Home / MAP-21 / Guidance / Penalty Transfer Provisions Interim Guidance

Note: The NHTSA issued an Interim Final Rule that serves as updated guidance on this topic. The FHWA is in the process of updating this guidance document.

Penalty Transfer Provisions Interim Guidance - Open Container and Repeat Offender Laws (23 U.S.C. §§ 154 and 164)


Date Issued

January 31, 2013
Federal Highway Administration (FHWA), Office of Safety

Background

On July 6, 2012, the President signed into law the Moving Ahead for Progress in the 21st Century Act ("MAP-21"), Public Law 112-141. MAP-21 includes specific provisions related to 23 U.S.C. §§ 154 and 164. These provisions were first established as part of the Transportation Equity Act for the 21st Century (TEA-21) in 1998 to encourage States to enact Open Container laws (23 U.S.C. § 154) and Repeat Intoxicated Driver laws (23 U.S.C. § 164), also referred to as Repeat Offender laws, meeting minimum Federal standards. All references to 23 U.S.C. in this Guidance are as amended by MAP-21.

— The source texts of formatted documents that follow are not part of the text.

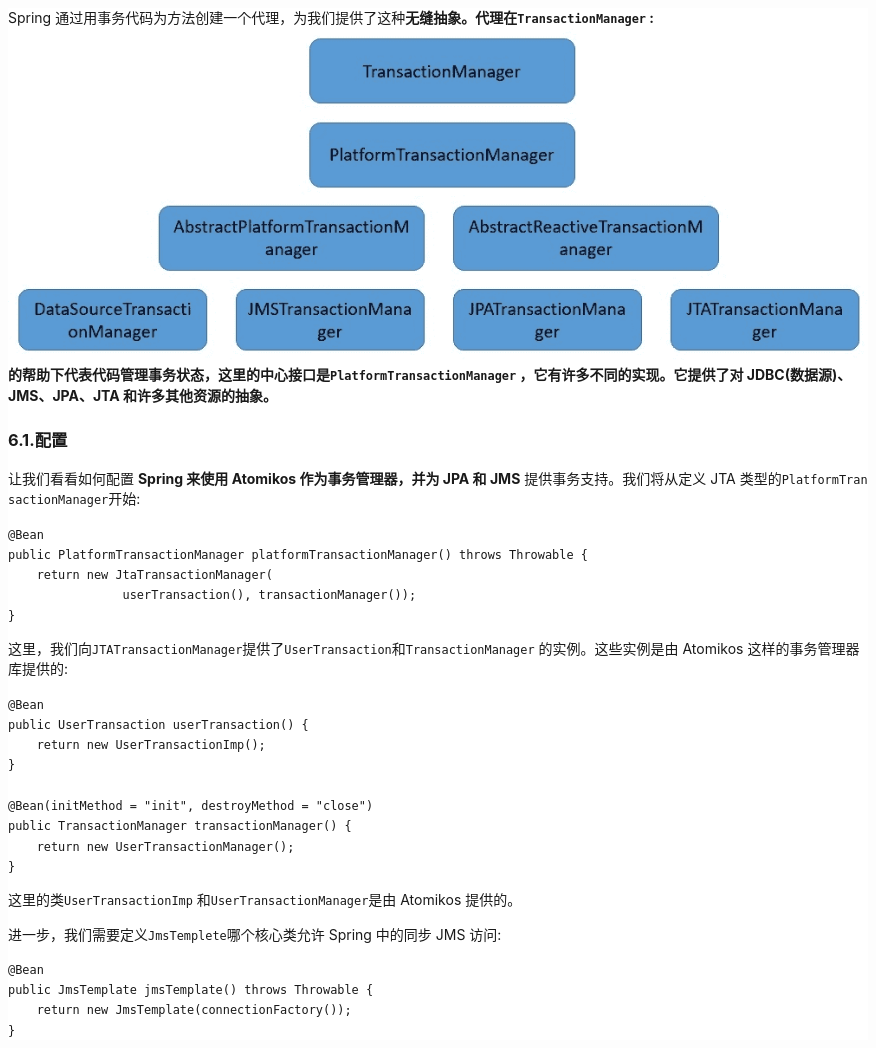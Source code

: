 Spring 通过用事务代码为方法创建一个代理，为我们提供了这种**无缝抽象。代理在`TransactionManager` :
![Spring Transactions](img/249e7c9338d867c42a8bf66cefdd6c77.png)
的帮助下代表代码管理事务状态，这里的中心接口是`PlatformTransactionManager` ，它有许多不同的实现。它提供了对 JDBC(数据源)、JMS、JPA、JTA 和许多其他资源的抽象。**

### 6.1.配置

让我们看看如何配置 **Spring 来使用 Atomikos 作为事务管理器，并为 JPA 和 JMS** 提供事务支持。我们将从定义 JTA 类型的`PlatformTransactionManager`开始:

```
@Bean
public PlatformTransactionManager platformTransactionManager() throws Throwable {
    return new JtaTransactionManager(
                userTransaction(), transactionManager());
}
```

这里，我们向`JTATransactionManager`提供了`UserTransaction`和`TransactionManager` 的实例。这些实例是由 Atomikos 这样的事务管理器库提供的:

```
@Bean
public UserTransaction userTransaction() {
    return new UserTransactionImp();
}

@Bean(initMethod = "init", destroyMethod = "close")
public TransactionManager transactionManager() {
    return new UserTransactionManager();
}
```

这里的类`UserTransactionImp` 和`UserTransactionManager`是由 Atomikos 提供的。

进一步，我们需要定义`JmsTemplete`哪个核心类允许 Spring 中的同步 JMS 访问:

```
@Bean
public JmsTemplate jmsTemplate() throws Throwable {
    return new JmsTemplate(connectionFactory());
}
```

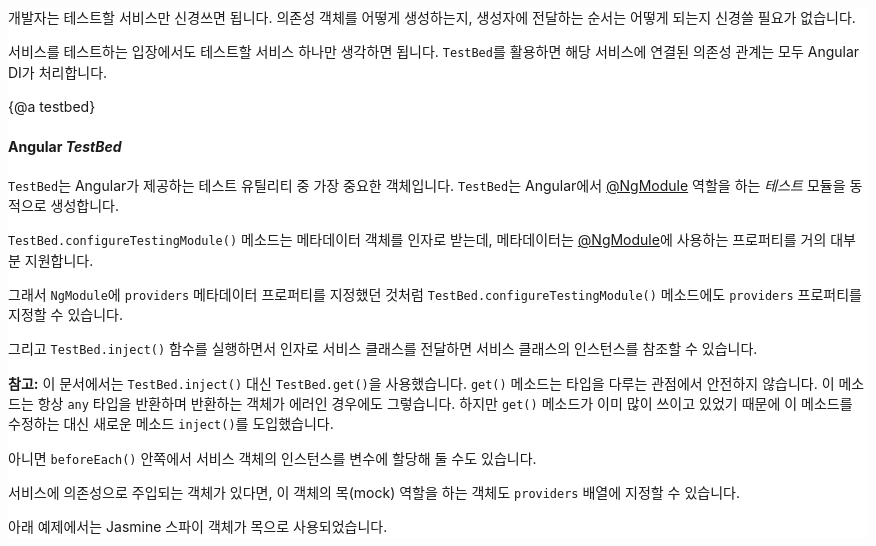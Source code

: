 개발자는 테스트할 서비스만 신경쓰면 됩니다.
의존성 객체를 어떻게 생성하는지, 생성자에 전달하는 순서는 어떻게 되는지 신경쓸 필요가 없습니다.

서비스를 테스트하는 입장에서도 테스트할 서비스 하나만 생각하면 됩니다.
`TestBed`를 활용하면 해당 서비스에 연결된 의존성 관계는 모두 Angular DI가 처리합니다.

{@a testbed}

#### Angular _TestBed_


`TestBed`는 Angular가 제공하는 테스트 유틸리티 중 가장 중요한 객체입니다.
`TestBed`는 Angular에서 [@NgModule](guide/ngmodules) 역할을 하는 _테스트_ 모듈을 동적으로 생성합니다.

`TestBed.configureTestingModule()` 메소드는 메타데이터 객체를 인자로 받는데, 메타데이터는 [@NgModule](guide/ngmodules)에 사용하는 프로퍼티를 거의 대부분 지원합니다.

그래서 `NgModule`에 `providers` 메타데이터 프로퍼티를 지정했던 것처럼 `TestBed.configureTestingModule()` 메소드에도 `providers` 프로퍼티를 지정할 수 있습니다.


<code-example
  path="testing/src/app/demo/demo.testbed.spec.ts"
  region="value-service-before-each"
  header="app/demo/demo.testbed.spec.ts (beforeEach()에서 ValueService 준비하기)">
</code-example>


그리고 `TestBed.inject()` 함수를 실행하면서 인자로 서비스 클래스를 전달하면 서비스 클래스의 인스턴스를 참조할 수 있습니다.

<div class="alert is-helpful">


**참고:** 이 문서에서는 `TestBed.inject()` 대신 `TestBed.get()`을 사용했습니다.
`get()` 메소드는 타입을 다루는 관점에서 안전하지 않습니다.
이 메소드는 항상 `any` 타입을 반환하며 반환하는 객체가 에러인 경우에도 그렇습니다.
하지만 `get()` 메소드가 이미 많이 쓰이고 있었기 때문에 이 메소드를 수정하는 대신 새로운 메소드 `inject()`를 도입했습니다.

</div>

<code-example
  path="testing/src/app/demo/demo.testbed.spec.ts"
  region="value-service-inject-it">
</code-example>


아니면 `beforeEach()` 안쪽에서 서비스 객체의 인스턴스를 변수에 할당해 둘 수도 있습니다.

<code-example
  path="testing/src/app/demo/demo.testbed.spec.ts"
  region="value-service-inject-before-each">
</code-example>


서비스에 의존성으로 주입되는 객체가 있다면, 이 객체의 목(mock) 역할을 하는 객체도 `providers` 배열에 지정할 수 있습니다.

아래 예제에서는 Jasmine 스파이 객체가 목으로 사용되었습니다.

<code-example
  path="testing/src/app/demo/demo.testbed.spec.ts"
  region="master-service-before-each"></code-example>
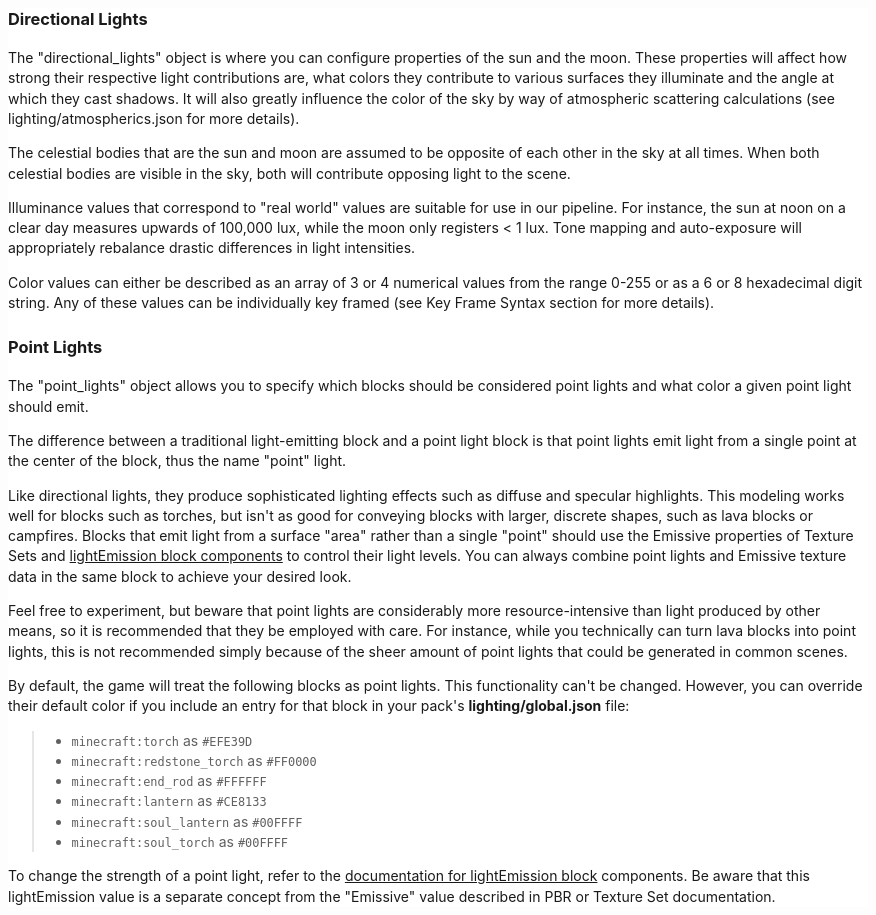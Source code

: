 ### Directional Lights

The "directional_lights" object is where you can configure properties of the sun and the moon. These properties will affect how strong their respective light contributions are, what colors they contribute to various surfaces they illuminate and the angle at which they cast shadows. It will also greatly influence the color of the sky by way of atmospheric scattering calculations (see lighting/atmospherics.json for more details).

The celestial bodies that are the sun and moon are assumed to be opposite of each other in the sky at all times. When both celestial bodies are visible in the sky, both will contribute opposing light to the scene.

Illuminance values that correspond to "real world" values are suitable for use in our pipeline. For instance, the sun at noon on a clear day measures upwards of 100,000 lux, while the moon only registers < 1 lux. Tone mapping and auto-exposure will appropriately rebalance drastic differences in light intensities.

Color values can either be described as an array of 3 or 4 numerical values from the range 0-255 or as a 6 or 8 hexadecimal digit string.
Any of these values can be individually key framed (see Key Frame Syntax section for more details).

### Point Lights

The "point_lights" object allows you to specify which blocks should be considered point lights and what color a given point light should emit.

The difference between a traditional light-emitting block and a point light block is that point lights emit light from a single point at the center of the block, thus the name "point" light. 

Like directional lights, they produce sophisticated lighting effects such as diffuse and specular highlights. This modeling works well for blocks such as torches, but isn't as good for conveying blocks with larger, discrete shapes, such as lava blocks or campfires. Blocks that emit light from a surface "area" rather than a single "point" should use the Emissive properties of Texture Sets and [lightEmission block components](../Reference/Content/BlockReference/Examples/BlockComponents/minecraftBlock_light_emission.md) to control their light levels. You can always combine point lights and Emissive texture data in the same block to achieve your desired look.

Feel free to experiment, but beware that point lights are considerably more resource-intensive than light produced by other means, so it is recommended that they be employed with care. For instance, while you technically can turn lava blocks into point lights, this is not recommended simply because of the sheer amount of point lights that could be generated in common scenes. 

By default, the game will treat the following blocks as point lights. This functionality can't be changed. However, you can override their default color if you include an entry for that block in your pack's **lighting/global.json** file:

>- `minecraft:torch` as `#EFE39D`
>- `minecraft:redstone_torch` as `#FF0000`
>- `minecraft:end_rod` as `#FFFFFF`
>- `minecraft:lantern` as `#CE8133`
>- `minecraft:soul_lantern` as `#00FFFF`
>- `minecraft:soul_torch` as `#00FFFF`

To change the strength of a point light, refer to the [documentation for lightEmission block](../Reference/Content/BlockReference/Examples/BlockComponents/minecraftBlock_light_emission.md) components. Be aware that this lightEmission value is a separate concept from the "Emissive" value described in PBR or Texture Set documentation.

States that fail to meet the requirements of these provisions are penalized by the reservation of apportioned Federal-aid funds. If a State elects to use the reserved funds for alcohol-impaired driving programs, the funds will be transferred to the State's Section 402 apportionment. If the State elects to use the reserved funds to conduct Highways Safety Improvement Program (HSIP) eligible activities, the funds will be released to the State Department of Transportation (DOT).

Purpose

This Guidance provides clarification regarding the administration of 23 U.S.C. §§ 154 and 164. Effective October 1, 2012, this Guidance supersedes previous Guidance, such as the memorandum Guidance on TEA-21 Transfer Funding dated March 31, 2000, the addendum issued in July 2000, and Joint FHWA-NHTSA Administration of Section 154, 163 and 164 Programs dated October 22, 2007.

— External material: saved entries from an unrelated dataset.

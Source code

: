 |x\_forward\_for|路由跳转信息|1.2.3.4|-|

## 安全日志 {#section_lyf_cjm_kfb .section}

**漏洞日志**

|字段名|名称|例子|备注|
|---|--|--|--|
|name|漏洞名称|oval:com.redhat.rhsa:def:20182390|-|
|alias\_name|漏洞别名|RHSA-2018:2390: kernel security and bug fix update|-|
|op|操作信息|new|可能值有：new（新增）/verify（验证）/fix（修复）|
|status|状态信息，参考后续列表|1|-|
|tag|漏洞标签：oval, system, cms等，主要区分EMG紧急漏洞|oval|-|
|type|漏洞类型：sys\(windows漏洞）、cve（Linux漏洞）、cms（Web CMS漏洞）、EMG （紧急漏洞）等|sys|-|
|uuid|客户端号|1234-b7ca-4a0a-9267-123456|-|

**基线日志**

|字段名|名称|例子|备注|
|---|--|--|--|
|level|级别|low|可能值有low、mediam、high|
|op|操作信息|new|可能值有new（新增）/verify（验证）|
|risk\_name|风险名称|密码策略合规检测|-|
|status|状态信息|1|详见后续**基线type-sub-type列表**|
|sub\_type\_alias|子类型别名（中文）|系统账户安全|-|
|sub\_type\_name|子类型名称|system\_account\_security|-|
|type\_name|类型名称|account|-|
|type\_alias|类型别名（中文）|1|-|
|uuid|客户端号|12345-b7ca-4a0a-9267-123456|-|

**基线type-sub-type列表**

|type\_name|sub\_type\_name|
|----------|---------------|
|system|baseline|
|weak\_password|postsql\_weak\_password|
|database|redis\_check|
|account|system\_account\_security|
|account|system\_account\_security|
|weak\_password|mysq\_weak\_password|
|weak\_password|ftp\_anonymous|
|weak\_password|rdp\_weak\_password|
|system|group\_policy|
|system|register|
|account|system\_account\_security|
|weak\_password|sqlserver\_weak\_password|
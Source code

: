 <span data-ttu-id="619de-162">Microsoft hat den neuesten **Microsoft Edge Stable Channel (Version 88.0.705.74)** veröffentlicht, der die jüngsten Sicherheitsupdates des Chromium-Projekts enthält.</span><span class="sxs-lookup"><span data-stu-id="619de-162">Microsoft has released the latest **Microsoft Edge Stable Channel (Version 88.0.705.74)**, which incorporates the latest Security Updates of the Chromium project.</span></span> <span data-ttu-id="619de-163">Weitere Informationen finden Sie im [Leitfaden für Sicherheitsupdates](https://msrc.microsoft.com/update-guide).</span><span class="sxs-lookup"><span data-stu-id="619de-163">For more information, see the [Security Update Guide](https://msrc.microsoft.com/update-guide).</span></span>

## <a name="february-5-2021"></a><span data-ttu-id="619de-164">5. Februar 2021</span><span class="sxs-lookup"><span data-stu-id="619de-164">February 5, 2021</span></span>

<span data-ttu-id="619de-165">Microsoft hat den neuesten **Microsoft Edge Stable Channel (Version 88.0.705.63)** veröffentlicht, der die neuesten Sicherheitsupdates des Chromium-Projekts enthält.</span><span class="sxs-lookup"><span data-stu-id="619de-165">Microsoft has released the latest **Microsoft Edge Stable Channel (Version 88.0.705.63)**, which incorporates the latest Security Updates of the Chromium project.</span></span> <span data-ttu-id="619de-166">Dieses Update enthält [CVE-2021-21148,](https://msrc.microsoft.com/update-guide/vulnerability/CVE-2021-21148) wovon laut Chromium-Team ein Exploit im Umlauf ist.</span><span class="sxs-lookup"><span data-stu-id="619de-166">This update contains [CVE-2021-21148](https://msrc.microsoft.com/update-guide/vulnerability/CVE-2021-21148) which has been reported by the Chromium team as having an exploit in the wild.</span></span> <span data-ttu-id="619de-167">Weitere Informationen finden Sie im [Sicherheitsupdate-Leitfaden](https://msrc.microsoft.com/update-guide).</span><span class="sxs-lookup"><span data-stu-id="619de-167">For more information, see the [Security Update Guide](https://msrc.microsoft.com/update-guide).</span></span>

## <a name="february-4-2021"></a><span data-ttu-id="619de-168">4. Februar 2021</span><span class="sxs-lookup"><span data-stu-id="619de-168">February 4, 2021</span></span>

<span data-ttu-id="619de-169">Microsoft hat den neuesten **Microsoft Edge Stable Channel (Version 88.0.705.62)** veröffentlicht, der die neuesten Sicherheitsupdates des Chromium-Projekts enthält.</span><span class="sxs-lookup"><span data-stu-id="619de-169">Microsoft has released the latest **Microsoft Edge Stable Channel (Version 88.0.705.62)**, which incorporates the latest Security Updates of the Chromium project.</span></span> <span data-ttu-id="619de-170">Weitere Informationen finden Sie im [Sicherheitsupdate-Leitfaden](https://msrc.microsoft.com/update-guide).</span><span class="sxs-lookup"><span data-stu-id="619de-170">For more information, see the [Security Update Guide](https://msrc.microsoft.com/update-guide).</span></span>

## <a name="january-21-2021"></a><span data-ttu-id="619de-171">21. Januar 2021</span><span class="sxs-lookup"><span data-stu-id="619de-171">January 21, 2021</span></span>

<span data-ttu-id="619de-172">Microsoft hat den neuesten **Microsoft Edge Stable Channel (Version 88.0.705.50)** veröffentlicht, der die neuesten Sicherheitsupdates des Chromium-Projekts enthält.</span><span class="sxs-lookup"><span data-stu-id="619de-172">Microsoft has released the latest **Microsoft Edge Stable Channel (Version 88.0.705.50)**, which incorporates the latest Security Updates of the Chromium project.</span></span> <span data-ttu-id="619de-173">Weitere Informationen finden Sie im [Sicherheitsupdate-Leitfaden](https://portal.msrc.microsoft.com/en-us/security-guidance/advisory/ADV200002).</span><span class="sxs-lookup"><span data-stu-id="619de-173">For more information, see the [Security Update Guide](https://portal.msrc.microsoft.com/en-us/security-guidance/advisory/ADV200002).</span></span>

Some significant changes to the penalty transfer provisions under MAP-21, and covered in this guidance, are summarized below:

Guidance

This Guidance applies to States that are subject to penalties on Federal-aid Highway Program apportionments for noncompliance with the minimum requirements for the Open Container Law (23 U.S.C. § 154) or Repeat Offender Law (23 U.S.C. § 164). A flowchart summarizing the annual penalty transfer provision process, as detailed in this Guidance, is provided in Appendix A.

State Compliance Requirements for 23 U.S.C. § 154 and 23 U.S.C. § 164

23 U.S.C. § 154

MAP-21 did not change the criteria to comply with 23 U.S.C. § 154. To avoid the penalty, each State, the District of Columbia, and Puerto Rico must enact and enforce an Open Container law that prohibits the possession of any open alcoholic beverage container, and the consumption of any alcoholic beverage, in the passenger area of any motor vehicle (including possession or consumption by the driver of the vehicle) located on a public highway, or the right-of-way of a public highway, in the State.

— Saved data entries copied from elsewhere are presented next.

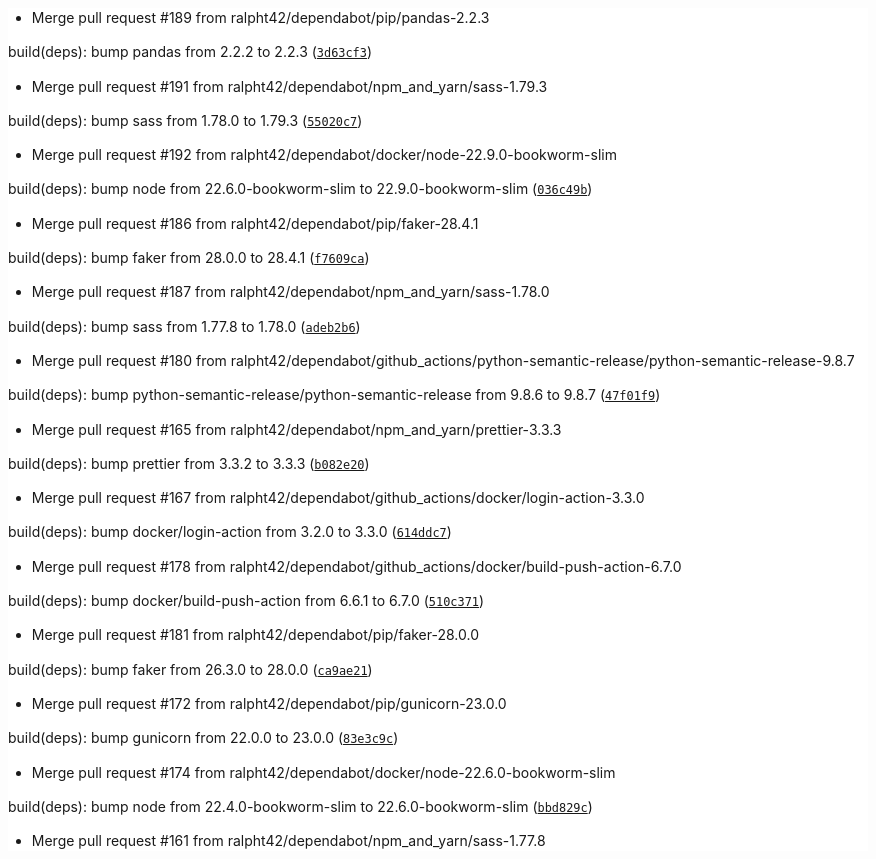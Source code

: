 * Merge pull request #189 from ralpht42/dependabot/pip/pandas-2.2.3

build(deps): bump pandas from 2.2.2 to 2.2.3 ([`3d63cf3`](https://github.com/ralpht42/music-manager/commit/3d63cf3c32b7707a1d5c20e3f0811a182d5fb63a))

* Merge pull request #191 from ralpht42/dependabot/npm_and_yarn/sass-1.79.3

build(deps): bump sass from 1.78.0 to 1.79.3 ([`55020c7`](https://github.com/ralpht42/music-manager/commit/55020c7b560a8f3b11ea8215055f0b00ea5fa4fc))

* Merge pull request #192 from ralpht42/dependabot/docker/node-22.9.0-bookworm-slim

build(deps): bump node from 22.6.0-bookworm-slim to 22.9.0-bookworm-slim ([`036c49b`](https://github.com/ralpht42/music-manager/commit/036c49b1fdf9c97b0b127d57ec34458a06f0dccc))

* Merge pull request #186 from ralpht42/dependabot/pip/faker-28.4.1

build(deps): bump faker from 28.0.0 to 28.4.1 ([`f7609ca`](https://github.com/ralpht42/music-manager/commit/f7609cae24646f447dd7763c1be98a5c51def9bc))

* Merge pull request #187 from ralpht42/dependabot/npm_and_yarn/sass-1.78.0

build(deps): bump sass from 1.77.8 to 1.78.0 ([`adeb2b6`](https://github.com/ralpht42/music-manager/commit/adeb2b6a438a22c63bf5643fafff1e2cae07344f))

* Merge pull request #180 from ralpht42/dependabot/github_actions/python-semantic-release/python-semantic-release-9.8.7

build(deps): bump python-semantic-release/python-semantic-release from 9.8.6 to 9.8.7 ([`47f01f9`](https://github.com/ralpht42/music-manager/commit/47f01f9221f64d8d1370fba89218e1052165c334))

* Merge pull request #165 from ralpht42/dependabot/npm_and_yarn/prettier-3.3.3

build(deps): bump prettier from 3.3.2 to 3.3.3 ([`b082e20`](https://github.com/ralpht42/music-manager/commit/b082e2000c3110c74221d937bd051e246ad33714))

* Merge pull request #167 from ralpht42/dependabot/github_actions/docker/login-action-3.3.0

build(deps): bump docker/login-action from 3.2.0 to 3.3.0 ([`614ddc7`](https://github.com/ralpht42/music-manager/commit/614ddc777ae2bbaafc57fce4121c81cadb523c31))

* Merge pull request #178 from ralpht42/dependabot/github_actions/docker/build-push-action-6.7.0

build(deps): bump docker/build-push-action from 6.6.1 to 6.7.0 ([`510c371`](https://github.com/ralpht42/music-manager/commit/510c37143f6773b4e523cb0399c5f8fe8f642989))

* Merge pull request #181 from ralpht42/dependabot/pip/faker-28.0.0

build(deps): bump faker from 26.3.0 to 28.0.0 ([`ca9ae21`](https://github.com/ralpht42/music-manager/commit/ca9ae21120ee8f7b99d8b543cf7351cd919ab104))

* Merge pull request #172 from ralpht42/dependabot/pip/gunicorn-23.0.0

build(deps): bump gunicorn from 22.0.0 to 23.0.0 ([`83e3c9c`](https://github.com/ralpht42/music-manager/commit/83e3c9c3735f505ab05640c5788f31128efaa721))

* Merge pull request #174 from ralpht42/dependabot/docker/node-22.6.0-bookworm-slim

build(deps): bump node from 22.4.0-bookworm-slim to 22.6.0-bookworm-slim ([`bbd829c`](https://github.com/ralpht42/music-manager/commit/bbd829ca97087e066f3e6b4fbf94c7785e18765d))

* Merge pull request #161 from ralpht42/dependabot/npm_and_yarn/sass-1.77.8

The law must provide for primary enforcement and apply to:

U.S.C. § 164

MAP-21 amended the mandatory license suspension criterion to the Repeat Offender law. To avoid the penalty, States must require the use of an interlock for not less than one year or require a one-year hard license suspension to be compliant (see bolded text below). Also, MAP-21 no longer requires location restrictions on operation of a motor vehicle equipped with an ignition interlock during the one-year license suspension period. The other compliance criteria for 23 U.S.C. § 164 are unchanged and remain applicable.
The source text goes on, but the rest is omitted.